(Source material begins)

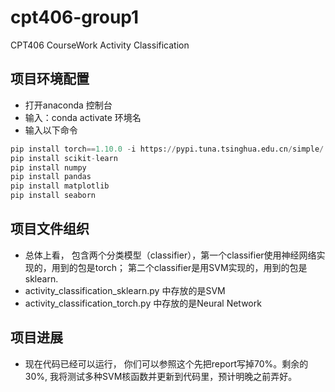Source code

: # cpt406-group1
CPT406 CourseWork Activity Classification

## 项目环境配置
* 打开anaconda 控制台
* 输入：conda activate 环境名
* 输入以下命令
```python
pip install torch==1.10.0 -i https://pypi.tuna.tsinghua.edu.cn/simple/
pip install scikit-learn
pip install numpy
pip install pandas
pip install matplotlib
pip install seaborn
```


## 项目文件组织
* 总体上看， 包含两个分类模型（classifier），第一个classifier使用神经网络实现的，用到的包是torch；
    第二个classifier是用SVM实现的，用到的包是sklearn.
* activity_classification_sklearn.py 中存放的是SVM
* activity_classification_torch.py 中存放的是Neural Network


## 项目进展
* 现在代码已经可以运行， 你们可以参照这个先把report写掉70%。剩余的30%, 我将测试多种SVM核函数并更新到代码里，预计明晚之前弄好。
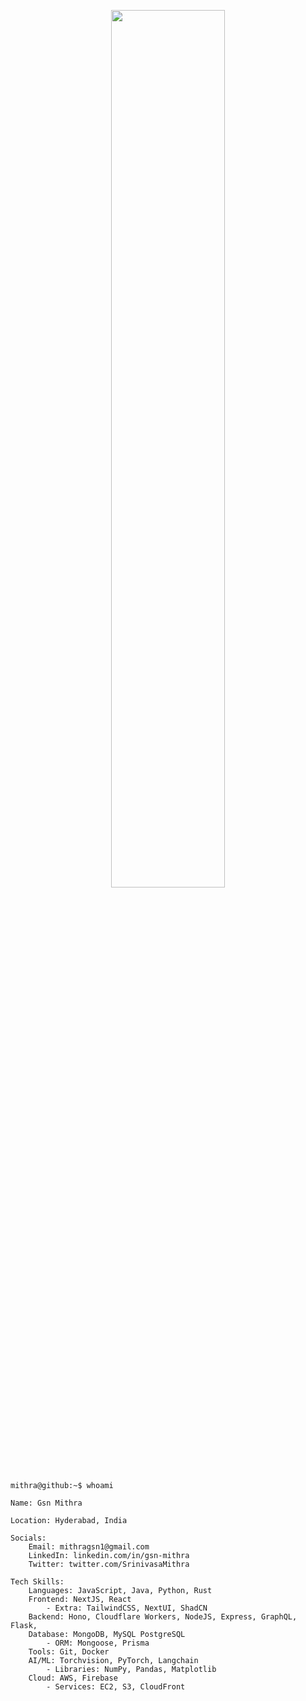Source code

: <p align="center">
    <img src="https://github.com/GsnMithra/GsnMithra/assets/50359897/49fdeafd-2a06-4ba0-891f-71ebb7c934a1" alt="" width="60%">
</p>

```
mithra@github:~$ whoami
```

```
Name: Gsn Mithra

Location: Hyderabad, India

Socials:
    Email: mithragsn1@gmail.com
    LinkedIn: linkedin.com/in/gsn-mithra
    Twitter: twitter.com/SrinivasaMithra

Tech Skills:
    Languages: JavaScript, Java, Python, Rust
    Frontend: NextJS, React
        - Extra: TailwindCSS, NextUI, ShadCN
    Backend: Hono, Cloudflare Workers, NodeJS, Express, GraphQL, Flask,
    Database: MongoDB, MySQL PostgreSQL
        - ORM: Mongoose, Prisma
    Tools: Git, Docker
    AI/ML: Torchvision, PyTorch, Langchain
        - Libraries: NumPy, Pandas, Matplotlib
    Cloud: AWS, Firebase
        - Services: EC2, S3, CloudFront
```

(Source material ends)
(Source material begins)

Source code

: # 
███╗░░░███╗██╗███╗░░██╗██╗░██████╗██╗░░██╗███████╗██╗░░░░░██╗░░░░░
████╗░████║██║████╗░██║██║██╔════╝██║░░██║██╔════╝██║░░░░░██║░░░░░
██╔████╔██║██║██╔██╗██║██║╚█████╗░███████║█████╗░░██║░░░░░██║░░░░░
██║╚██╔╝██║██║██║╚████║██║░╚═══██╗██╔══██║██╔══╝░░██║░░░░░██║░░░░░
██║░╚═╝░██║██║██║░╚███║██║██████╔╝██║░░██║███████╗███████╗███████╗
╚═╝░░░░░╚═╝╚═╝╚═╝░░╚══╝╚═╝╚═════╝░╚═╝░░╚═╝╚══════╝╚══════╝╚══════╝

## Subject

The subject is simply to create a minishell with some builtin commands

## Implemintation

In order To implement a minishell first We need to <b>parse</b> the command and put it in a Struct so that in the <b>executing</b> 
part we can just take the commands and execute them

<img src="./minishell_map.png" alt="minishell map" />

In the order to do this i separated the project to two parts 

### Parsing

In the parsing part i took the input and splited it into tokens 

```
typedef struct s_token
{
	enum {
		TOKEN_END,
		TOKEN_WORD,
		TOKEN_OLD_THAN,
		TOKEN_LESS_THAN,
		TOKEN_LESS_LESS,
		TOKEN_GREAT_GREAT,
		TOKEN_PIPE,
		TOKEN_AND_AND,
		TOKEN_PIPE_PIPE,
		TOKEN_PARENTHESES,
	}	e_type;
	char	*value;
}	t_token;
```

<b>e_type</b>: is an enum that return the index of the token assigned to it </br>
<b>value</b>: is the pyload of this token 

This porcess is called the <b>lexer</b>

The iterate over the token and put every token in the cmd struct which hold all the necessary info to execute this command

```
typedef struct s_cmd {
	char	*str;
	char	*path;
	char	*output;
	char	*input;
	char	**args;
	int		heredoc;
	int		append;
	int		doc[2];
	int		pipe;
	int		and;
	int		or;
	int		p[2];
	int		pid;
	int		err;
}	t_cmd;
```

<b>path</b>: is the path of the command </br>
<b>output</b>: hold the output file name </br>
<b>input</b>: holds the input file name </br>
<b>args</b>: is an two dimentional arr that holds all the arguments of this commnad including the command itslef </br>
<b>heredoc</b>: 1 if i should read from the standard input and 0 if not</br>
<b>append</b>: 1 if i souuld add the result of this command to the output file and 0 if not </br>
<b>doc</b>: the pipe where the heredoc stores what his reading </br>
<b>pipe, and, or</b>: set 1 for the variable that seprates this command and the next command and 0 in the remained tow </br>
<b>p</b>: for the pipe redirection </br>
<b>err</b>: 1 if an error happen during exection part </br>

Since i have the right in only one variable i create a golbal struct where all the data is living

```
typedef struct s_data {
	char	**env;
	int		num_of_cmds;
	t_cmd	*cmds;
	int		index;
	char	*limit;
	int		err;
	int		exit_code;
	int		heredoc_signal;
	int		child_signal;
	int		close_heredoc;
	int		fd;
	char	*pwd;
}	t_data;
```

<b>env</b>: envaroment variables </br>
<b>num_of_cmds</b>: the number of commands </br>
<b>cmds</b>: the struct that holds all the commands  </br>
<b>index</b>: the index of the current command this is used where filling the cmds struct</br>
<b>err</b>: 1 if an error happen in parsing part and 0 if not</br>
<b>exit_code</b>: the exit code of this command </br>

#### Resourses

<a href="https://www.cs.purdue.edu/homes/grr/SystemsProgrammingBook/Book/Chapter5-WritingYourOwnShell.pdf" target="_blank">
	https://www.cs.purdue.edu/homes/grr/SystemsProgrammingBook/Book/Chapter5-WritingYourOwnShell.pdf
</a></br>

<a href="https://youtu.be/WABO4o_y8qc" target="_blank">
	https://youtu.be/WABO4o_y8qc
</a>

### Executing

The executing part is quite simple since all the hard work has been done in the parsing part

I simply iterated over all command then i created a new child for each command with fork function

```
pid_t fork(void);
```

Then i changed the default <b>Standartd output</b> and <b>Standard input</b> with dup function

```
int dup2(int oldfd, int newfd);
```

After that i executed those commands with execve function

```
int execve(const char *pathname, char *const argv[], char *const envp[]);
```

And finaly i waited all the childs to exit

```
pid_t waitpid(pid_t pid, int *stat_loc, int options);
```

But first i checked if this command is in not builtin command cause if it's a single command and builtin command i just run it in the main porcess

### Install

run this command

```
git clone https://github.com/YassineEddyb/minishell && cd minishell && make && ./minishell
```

(Source material ends)
(Source material begins)

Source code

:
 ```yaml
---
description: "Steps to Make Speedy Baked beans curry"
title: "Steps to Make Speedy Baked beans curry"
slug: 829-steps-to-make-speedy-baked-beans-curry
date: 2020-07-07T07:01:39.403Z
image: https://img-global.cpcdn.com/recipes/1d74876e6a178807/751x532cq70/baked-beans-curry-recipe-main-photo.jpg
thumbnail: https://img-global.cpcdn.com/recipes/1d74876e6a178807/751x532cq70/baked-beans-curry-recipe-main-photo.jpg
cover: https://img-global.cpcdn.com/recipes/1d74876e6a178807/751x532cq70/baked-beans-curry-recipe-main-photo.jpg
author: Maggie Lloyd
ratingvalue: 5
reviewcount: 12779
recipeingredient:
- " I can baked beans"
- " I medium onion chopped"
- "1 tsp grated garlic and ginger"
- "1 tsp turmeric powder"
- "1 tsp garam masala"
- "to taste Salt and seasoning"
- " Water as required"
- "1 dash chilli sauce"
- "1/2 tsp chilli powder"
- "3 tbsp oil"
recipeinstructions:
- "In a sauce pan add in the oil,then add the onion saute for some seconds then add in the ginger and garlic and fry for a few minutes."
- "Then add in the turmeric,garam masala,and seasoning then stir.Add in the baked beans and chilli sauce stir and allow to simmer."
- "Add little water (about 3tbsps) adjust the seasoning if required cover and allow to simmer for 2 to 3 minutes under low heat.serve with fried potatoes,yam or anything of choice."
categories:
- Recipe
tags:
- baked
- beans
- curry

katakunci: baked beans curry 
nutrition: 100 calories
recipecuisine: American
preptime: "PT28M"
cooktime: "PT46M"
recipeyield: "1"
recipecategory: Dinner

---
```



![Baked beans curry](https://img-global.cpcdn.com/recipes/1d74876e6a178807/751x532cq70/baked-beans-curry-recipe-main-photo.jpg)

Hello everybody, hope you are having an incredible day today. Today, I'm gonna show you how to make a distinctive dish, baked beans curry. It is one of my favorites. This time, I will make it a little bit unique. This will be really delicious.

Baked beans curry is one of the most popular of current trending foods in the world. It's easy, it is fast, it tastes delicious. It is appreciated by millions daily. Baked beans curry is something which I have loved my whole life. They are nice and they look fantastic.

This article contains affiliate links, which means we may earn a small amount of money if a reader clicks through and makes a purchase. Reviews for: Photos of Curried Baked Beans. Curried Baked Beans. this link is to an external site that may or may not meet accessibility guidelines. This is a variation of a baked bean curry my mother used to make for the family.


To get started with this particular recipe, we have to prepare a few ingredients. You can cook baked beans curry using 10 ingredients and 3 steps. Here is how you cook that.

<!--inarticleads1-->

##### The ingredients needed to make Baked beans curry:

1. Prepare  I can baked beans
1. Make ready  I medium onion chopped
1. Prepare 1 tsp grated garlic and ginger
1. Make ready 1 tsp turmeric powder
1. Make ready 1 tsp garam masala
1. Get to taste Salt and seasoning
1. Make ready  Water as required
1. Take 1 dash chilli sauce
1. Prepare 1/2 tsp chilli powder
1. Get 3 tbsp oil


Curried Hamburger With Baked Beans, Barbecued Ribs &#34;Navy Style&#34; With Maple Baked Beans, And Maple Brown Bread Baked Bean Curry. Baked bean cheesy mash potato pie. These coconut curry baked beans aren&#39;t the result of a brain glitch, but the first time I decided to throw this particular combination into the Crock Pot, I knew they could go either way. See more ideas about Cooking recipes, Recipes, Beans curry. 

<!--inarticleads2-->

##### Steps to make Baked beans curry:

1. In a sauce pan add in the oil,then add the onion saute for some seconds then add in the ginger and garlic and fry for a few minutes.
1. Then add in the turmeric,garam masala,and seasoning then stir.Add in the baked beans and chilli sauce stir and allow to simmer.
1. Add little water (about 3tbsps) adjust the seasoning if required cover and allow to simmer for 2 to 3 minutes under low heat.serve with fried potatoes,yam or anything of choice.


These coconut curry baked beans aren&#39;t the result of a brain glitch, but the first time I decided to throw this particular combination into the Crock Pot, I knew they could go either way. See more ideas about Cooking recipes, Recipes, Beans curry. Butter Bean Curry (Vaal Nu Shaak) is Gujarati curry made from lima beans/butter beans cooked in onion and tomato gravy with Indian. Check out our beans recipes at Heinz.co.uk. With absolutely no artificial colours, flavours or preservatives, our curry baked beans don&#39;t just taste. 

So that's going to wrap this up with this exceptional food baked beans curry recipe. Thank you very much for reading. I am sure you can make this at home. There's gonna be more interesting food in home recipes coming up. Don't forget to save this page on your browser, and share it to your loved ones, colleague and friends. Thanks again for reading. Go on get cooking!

(Source material ends)

Exercise goal: Isolate each line of the listing above that includes "index". Copy it.

Exercise answer:
<b>e_type</b>: is an enum that return the index of the token assigned to it </br>
	int		index;
<b>index</b>: the index of the current command this is used where filling the cmds struct</br>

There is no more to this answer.